On Tuesday the New York Giants benched Eli Manning for Geno Smith. Let’s just let that sink in…
Eli Manning led the Giants to two Super Bowl titles, both as unfancied opponents of the New England Patriots. In both games Manning was the MVP. He owns pretty much all the New York Giants franchise records. He has started 210 consecutive games. Well, that streak is over.
The calamity that is the Giants season cannot be downplayed and nor, within the problems, should the decline of Eli Manning be ignored. He is 36 years old and the last couple of years have not been his best, that’s true, but he is by no means the worst QB in the league and he is by no means the source of the issues for the G Men.
We won’t rehash here the on-the-field trials and tribulations of the Giants as they have limped, sputtered and slogged their way to 2-9 record this year but rather perhaps we should consider what is essentially an act of malice from a Head Coach who is effectively out of a job.
Ben McAdoo has become a figure of fun in the NFL. That is due to his sideline demeanor and appearance but there is a reason why ridicule takes place and it’s not because of his slicked hair or sunglasses. There are occasional laughing comments about Bill Belichick’s cut-off hoodies but not much. Do we know why? Because Belichick is one of the greatest to coach the game. McAdoo has been an utter disaster as a Head Coach.
Yes, the Giants made the play-offs in his first season with an 11-5 record. This season they are 2-9. So he is 13-14. That’s not terrible. But it’s the way in which the style of play has deteriorated to the point that the Giants are one of the worst teams to watch in the NFL. Without OBJ, there is no spark. With a suspect O line and no-name running backs, there is no release valve. They are slow, underpowered and moribund. It’s a sad sight.
Since having the offensive play-calling removed from his duties, and the Thanksgiving slog against Washington is a prime example, McAdoo has stood, stony-faced on the sidelines, hands in the front pocket of the oversized hoodie/windbreaker looking, well, disinterested. There is no intensity, guile or presence.
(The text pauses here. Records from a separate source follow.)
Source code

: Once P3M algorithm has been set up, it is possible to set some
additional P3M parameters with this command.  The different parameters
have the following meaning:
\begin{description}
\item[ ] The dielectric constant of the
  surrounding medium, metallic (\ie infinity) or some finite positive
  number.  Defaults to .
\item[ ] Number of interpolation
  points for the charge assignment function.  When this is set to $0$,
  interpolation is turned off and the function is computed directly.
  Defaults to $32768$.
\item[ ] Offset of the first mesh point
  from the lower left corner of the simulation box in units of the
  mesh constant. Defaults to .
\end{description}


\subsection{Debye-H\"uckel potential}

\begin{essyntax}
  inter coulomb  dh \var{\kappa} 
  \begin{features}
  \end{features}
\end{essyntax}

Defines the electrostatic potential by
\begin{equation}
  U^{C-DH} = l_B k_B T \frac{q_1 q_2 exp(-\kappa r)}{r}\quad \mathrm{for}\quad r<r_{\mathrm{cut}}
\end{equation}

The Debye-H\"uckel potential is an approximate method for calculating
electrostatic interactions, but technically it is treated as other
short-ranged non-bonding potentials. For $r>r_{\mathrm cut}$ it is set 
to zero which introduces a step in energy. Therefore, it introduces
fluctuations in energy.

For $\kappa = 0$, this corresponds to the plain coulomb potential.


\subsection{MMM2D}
He is giving off the image of the lamest of lame ducks.
So what does he do amid this lost, dismal season? He announces the benching of the player who will eventually be memorialised one way or another by the Giants organisation. A statue, a stand named after him. He may well end up in the Hall of Fame. But Ben McAdoo announced this as a run of the mill QB change and tried to convince the press that Eli was not done in New York. He really must not know the Manning family.
Eli gave an emotional but poised press conference of his own where he made sure he did not create negativity, he did not scapegoat anyone. Take a lesson, McAdoo.
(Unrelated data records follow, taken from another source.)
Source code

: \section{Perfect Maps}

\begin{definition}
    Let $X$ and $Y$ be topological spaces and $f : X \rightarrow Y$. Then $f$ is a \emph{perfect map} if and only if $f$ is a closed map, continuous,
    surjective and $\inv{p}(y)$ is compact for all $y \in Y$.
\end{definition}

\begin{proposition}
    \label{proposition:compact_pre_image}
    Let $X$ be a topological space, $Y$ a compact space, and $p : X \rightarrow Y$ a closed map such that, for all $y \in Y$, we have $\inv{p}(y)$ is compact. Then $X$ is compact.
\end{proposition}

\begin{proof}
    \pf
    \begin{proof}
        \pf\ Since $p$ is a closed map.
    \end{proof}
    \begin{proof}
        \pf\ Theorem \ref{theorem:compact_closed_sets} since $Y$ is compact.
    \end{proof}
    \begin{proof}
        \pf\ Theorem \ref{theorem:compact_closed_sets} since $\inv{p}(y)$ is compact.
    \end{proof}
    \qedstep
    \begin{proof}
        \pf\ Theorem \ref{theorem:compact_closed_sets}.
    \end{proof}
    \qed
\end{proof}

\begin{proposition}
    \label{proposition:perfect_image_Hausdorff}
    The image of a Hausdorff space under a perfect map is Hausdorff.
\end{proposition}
The wider context is that this decision was not made without the agreement of the Mara family. Hailed as one of the ‘best’ owners in the NFL, the Mara family have cultivated a reputation for solid, stoic leadership as narrative befits one of the ‘great franchises’. This move goes against that very narrative, against that slightly antiquated view of America, of the gilded age and the bastions and scions of society – as the Maras purport to be, as the Giants franchise wishes to be.
The Mara family, General Manager Jerry Reese and Ben McAdoo are all at fault for the bungling of this decision and they must see the uniformly outraged response from within the sport and wonder how they got it so wrong.
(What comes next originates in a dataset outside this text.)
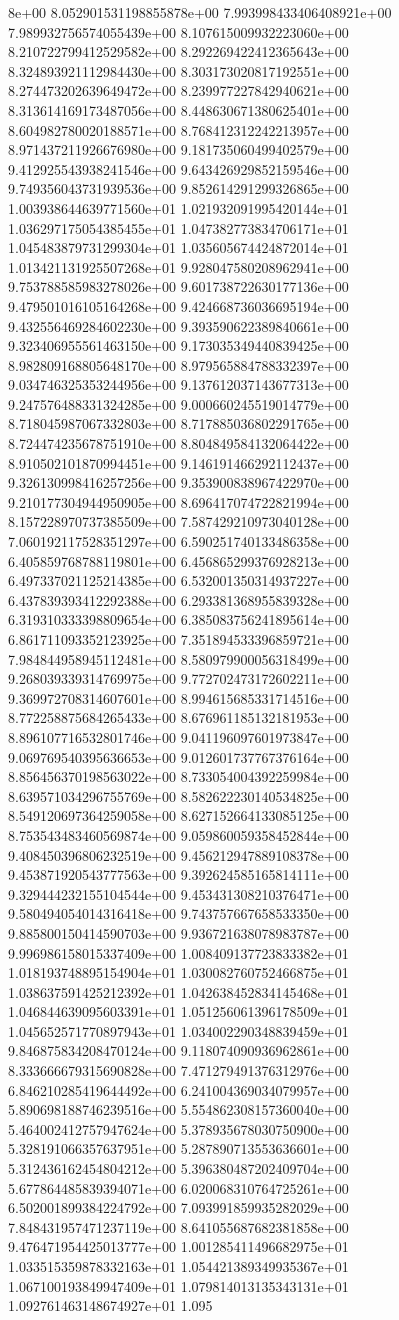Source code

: 8e+00	8.052901531198855878e+00	7.993998433406408921e+00	7.989932756574055439e+00	8.107615009932223060e+00	8.210722799412529582e+00	8.292269422412365643e+00	8.324893921112984430e+00	8.303173020817192551e+00	8.274473202639649472e+00	8.239977227842940621e+00	8.313614169173487056e+00	8.448630671380625401e+00	8.604982780020188571e+00	8.768412312242213957e+00	8.971437211926676980e+00	9.181735060499402579e+00	9.412925543938241546e+00	9.643426929852159546e+00	9.749356043731939536e+00	9.852614291299326865e+00	1.003938644639771560e+01	1.021932091995420144e+01	1.036297175054385455e+01	1.047382773834706171e+01	1.045483879731299304e+01	1.035605674424872014e+01	1.013421131925507268e+01	9.928047580208962941e+00	9.753788585983278026e+00	9.601738722630177136e+00	9.479501016105164268e+00	9.424668736036695194e+00	9.432556469284602230e+00	9.393590622389840661e+00	9.323406955561463150e+00	9.173035349440839425e+00	8.982809168805648170e+00	8.979565884788332397e+00	9.034746325353244956e+00	9.137612037143677313e+00	9.247576488331324285e+00	9.000660245519014779e+00	8.718045987067332803e+00	8.717885036802291765e+00	8.724474235678751910e+00	8.804849584132064422e+00	8.910502101870994451e+00	9.146191466292112437e+00	9.326130998416257256e+00	9.353900838967422970e+00	9.210177304944950905e+00	8.696417074722821994e+00	8.157228970737385509e+00	7.587429210973040128e+00	7.060192117528351297e+00	6.590251740133486358e+00	6.405859768788119801e+00	6.456865299376928213e+00	6.497337021125214385e+00	6.532001350314937227e+00	6.437839393412292388e+00	6.293381368955839328e+00	6.319310333398809654e+00	6.385083756241895614e+00	6.861711093352123925e+00	7.351894533396859721e+00	7.984844958945112481e+00	8.580979900056318499e+00	9.268039339314769975e+00	9.772702473172602211e+00	9.369972708314607601e+00	8.994615685331714516e+00	8.772258875684265433e+00	8.676961185132181953e+00	8.896107716532801746e+00	9.041196097601973847e+00	9.069769540395636653e+00	9.012601737767376164e+00	8.856456370198563022e+00	8.733054004392259984e+00	8.639571034296755769e+00	8.582622230140534825e+00	8.549120697364259058e+00	8.627152664133085125e+00	8.753543483460569874e+00	9.059860059358452844e+00	9.408450396806232519e+00	9.456212947889108378e+00	9.453871920543777563e+00	9.392624585165814111e+00	9.329444232155104544e+00	9.453431308210376471e+00	9.580494054014316418e+00	9.743757667658533350e+00	9.885800150414590703e+00	9.936721638078983787e+00	9.996986158015337409e+00	1.008409137723833382e+01	1.018193748895154904e+01	1.030082760752466875e+01	1.038637591425212392e+01	1.042638452834145468e+01	1.046844639095603391e+01	1.051256061396178509e+01	1.045652571770897943e+01	1.034002290348839459e+01	9.846875834208470124e+00	9.118074090936962861e+00	8.333666679315690828e+00	7.471279491376312976e+00	6.846210285419644492e+00	6.241004369034079957e+00	5.890698188746239516e+00	5.554862308157360040e+00	5.464002412757947624e+00	5.378935678030750900e+00	5.328191066357637951e+00	5.287890713553636601e+00	5.312436162454804212e+00	5.396380487202409704e+00	5.677864485839394071e+00	6.020068310764725261e+00	6.502001899384224792e+00	7.093991859935282029e+00	7.848431957471237119e+00	8.641055687682381858e+00	9.476471954425013777e+00	1.001285411496682975e+01	1.033515359878332163e+01	1.054421389349935367e+01	1.067100193849947409e+01	1.079814013135343131e+01	1.092761463148674927e+01	1.095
McAdoo is out in the Summer, the non-statement statement issued weeks ago saying there would be no coaching change simply pushed the decision until 1 January 2018. Jerry Reese could also be a victim of his own failure to maximise heavy free agency spending and the tandem of Eli and OBJ with a roster capable of making a run at the Super Bowl.
Geno Smith is not the answer in New York. That is not to say he won’t play well, or that he is not capable of starting in the NFL but rather to say that he is not the future of the franchise. Nor is Davis Webb, the rookie third-string QB but one would feel that the decision to bench Eli could have been better justified had Webb been the one named starter.
What can McAdoo and his staff learn about Geno Smith that they don’t already know? He has 30 games of tape in the NFL. He is instead being placed in a near impossible position – replacing a legend unceremoniously dumped on an offence that is atrocious and with a coaching staff halfway out the door. I feel bad for Geno, his pro career has been blighted by institutional dysfunction.
Eli will not be in New York next season, I can’t see a path back for him – nor do I feel the counsel he will receive from his family – notably Archie and Peyton – would advise him to stick around. Many of the great quarterbacks have a late second-act to their career and with varying degrees of success. And, though not calling Eli one of the great QBs, it would be hard to begrudge him a late-career swansong after the manner in which he has been discarded by the Giants.